'Welcome to Me'
Kristin Wiig continues to avoid conventional comedy stardom following the massive success of ‘Bridesmaids’ with yet another oddball indie project, and this one is easily her best yet. Produced by Adam McKay and Will Ferrell’s dependably demented Gary Sanchez Productions, ‘Welcome to Me’ is the type of twisted comedy that could only exist thanks to such major talents willing it into existence. The chances of theatrical success are slim, but cult infamy is assured.
Wiig stars as Alice Klieg, a particularly lost and disturbed young woman. She’s been diagnosed by her psychiatrist (Tim Robbins, wallowing in loving liberal self-parody) as having a borderline personality disorder, but it’s safe to say that’s just the tip of the iceberg. She hasn’t turned her TV off in a decade and lives surrounded by VHS tapes of Oprah that she mouths along to when she isn’t out buying O Magazine or harassing strangers in the street with troubling questions. She has only a single friend (Linda Cardellini), a pair of disinterested parents and a gay ex-husband (Alan Tudyk) as a support system and they offer very little help.
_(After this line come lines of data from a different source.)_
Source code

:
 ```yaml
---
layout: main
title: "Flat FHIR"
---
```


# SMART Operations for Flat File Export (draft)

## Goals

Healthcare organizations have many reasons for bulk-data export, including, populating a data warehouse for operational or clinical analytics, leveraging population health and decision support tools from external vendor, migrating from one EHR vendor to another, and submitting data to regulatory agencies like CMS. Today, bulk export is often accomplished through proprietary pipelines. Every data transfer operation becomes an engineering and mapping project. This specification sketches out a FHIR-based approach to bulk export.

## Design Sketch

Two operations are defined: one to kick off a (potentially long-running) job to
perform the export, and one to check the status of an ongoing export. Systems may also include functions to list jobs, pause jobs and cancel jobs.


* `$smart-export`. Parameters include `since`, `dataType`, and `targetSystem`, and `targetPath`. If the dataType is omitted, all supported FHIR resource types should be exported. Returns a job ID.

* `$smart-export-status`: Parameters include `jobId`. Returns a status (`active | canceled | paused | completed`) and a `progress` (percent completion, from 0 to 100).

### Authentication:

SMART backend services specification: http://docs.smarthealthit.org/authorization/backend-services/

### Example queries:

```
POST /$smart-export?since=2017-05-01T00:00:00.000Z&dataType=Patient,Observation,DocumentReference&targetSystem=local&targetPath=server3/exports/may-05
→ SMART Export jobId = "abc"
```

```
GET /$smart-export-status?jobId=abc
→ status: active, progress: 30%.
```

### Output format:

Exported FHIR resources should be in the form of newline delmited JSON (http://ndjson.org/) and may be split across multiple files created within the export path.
Alice’s life changes radically when she wins an $80 million lotto jackpot. Rather than treating herself to a vacation or a mansion, she convinces a struggling infomercial company to give her a TV show. Titled ‘Welcome to Me’, Alice arrives on stage in a swan, imparts life lessons (like replacing antipsychotic medication with a high protein diet), and stages reenactments of low moments in her life where she often screams at the actors for not playing her properly. It’s essentially an extended televised meltdown that proves to be surprisingly successful.
First time screenwriter Eliot Laurence’s bitter and uncompromising script is laced with barbs against the self-esteem movement and narcissistic talk show culture. His targets are strong and his satirical attacks are on-point. Alice represents a deeply unhealthy reflection of cozy entertainment that’s been accepted for too long, and some of the biggest laughs carry a hefty weight of relief for those who have long despised such things. Yet despite all the wild and surreal comedic moments, the movie isn’t merely an assault on daytime TV fantasies. Alice is far too complicated a character for that. While Wiig leaps on a few big goofy sequences here, her performance is surprisingly grounded and real. We might be invited to laugh at the lost woman’s twisted take on Oprah-style programming, but the filmmakers never forget that their protagonist is a genuinely damaged character.
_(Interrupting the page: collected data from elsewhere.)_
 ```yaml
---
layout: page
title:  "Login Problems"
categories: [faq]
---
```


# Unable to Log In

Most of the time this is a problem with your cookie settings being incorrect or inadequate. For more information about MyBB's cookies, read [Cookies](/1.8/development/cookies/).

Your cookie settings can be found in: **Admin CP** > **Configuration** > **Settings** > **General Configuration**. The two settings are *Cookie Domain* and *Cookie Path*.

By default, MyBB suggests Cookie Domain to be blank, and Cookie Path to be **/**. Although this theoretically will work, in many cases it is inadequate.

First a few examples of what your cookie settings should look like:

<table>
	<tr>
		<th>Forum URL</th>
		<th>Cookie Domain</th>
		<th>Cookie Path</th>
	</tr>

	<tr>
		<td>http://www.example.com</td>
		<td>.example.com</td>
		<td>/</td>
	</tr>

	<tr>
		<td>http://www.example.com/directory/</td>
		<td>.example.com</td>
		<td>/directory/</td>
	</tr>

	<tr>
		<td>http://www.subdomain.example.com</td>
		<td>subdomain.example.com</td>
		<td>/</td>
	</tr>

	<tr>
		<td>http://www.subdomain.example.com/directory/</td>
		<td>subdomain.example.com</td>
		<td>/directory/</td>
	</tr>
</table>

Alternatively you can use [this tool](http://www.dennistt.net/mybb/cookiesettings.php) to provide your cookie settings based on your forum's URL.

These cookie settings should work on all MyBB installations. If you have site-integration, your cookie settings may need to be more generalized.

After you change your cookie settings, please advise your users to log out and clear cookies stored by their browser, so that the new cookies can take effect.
As the movie wears on, the laughs start to hurt. The audience is invited not just to question the nasty subtext of the fictional viewers ironically appreciating Alice’s show, but also whether or not they should be laughing at the movie. Director Shira Piven might stage some talk show sequences like nightmare comedy Tim & Eric routines, but she always sticks around with Alice long enough to see the tragedy of the situation. The closest point of comparison for the movie is likely Martin Scorsese’s discomfort comedy masterpiece ‘The King of Comedy‘. Like Rupert Pupkin, Alice is a character who embodies the complete disconnect from reality required to pursue a career in showbiz, pushed to a psychotic extreme.
What makes ‘Welcome to Me’ a contemporary take on those themes is the fact that the type of fame Alice chases doesn’t even require the drive and gruntwork of Pupkin’s cornball comedy routines. She’s chasing a specific brand of light entertainment that values narcissism over talent, and the fact that she’s content with the ironic fame she achieves is even more troubling. ‘The King of Comedy’ might have seemed like an outlandish take on America’s obsession with fame in the 1980s, but ‘Welcome to Me’ shows how far the bar has dropped since then, and the results are pretty horrifying.
Of course, as clever, pointed, and impressive as ‘Welcome to Me’ is, it’s not a perfect movie. Alice is such a fascinating character and Wiig’s performance is so hilarious that it completely dominates the movie to its detriment. All of the supporting characters who appear in the film are really just there to serve Alice and the plot with very little life of their own beyond punchlines. Piven prevents this from becoming a major issue by filling those small roles with major talents like Cardellini, Robbins, Tudyk, Joan Cusack, Jennifer Jason Leigh, Wes Bentley and James Marsden – all of whom are able to elevate their thin roles just enough to have at least 2.5 dimensions. That certainly helps, but given how psychologically complex the protagonist is, the limitations of every other character are impossible to ignore.
Likewise, the final scenes wrap up a messy story a little too neatly, even if the final image adds a troubling endnote. Yet even if ‘Welcome to Me’ isn’t perfect, the central character is so brilliantly conceived and timely that all the sideline problems tend to vanish from memory fairly quickly. This is one of the darkest and smartest American comedies to emerge in quite some time. Even if that makes it too uncommercial to get the attention it deserves while playing theaters, the flick is too good to disappear entirely. All of the bitter little weirdos this movie is designed for will discover and fall in love with ‘Welcome to Me’ eventually, so do what you can to get there first.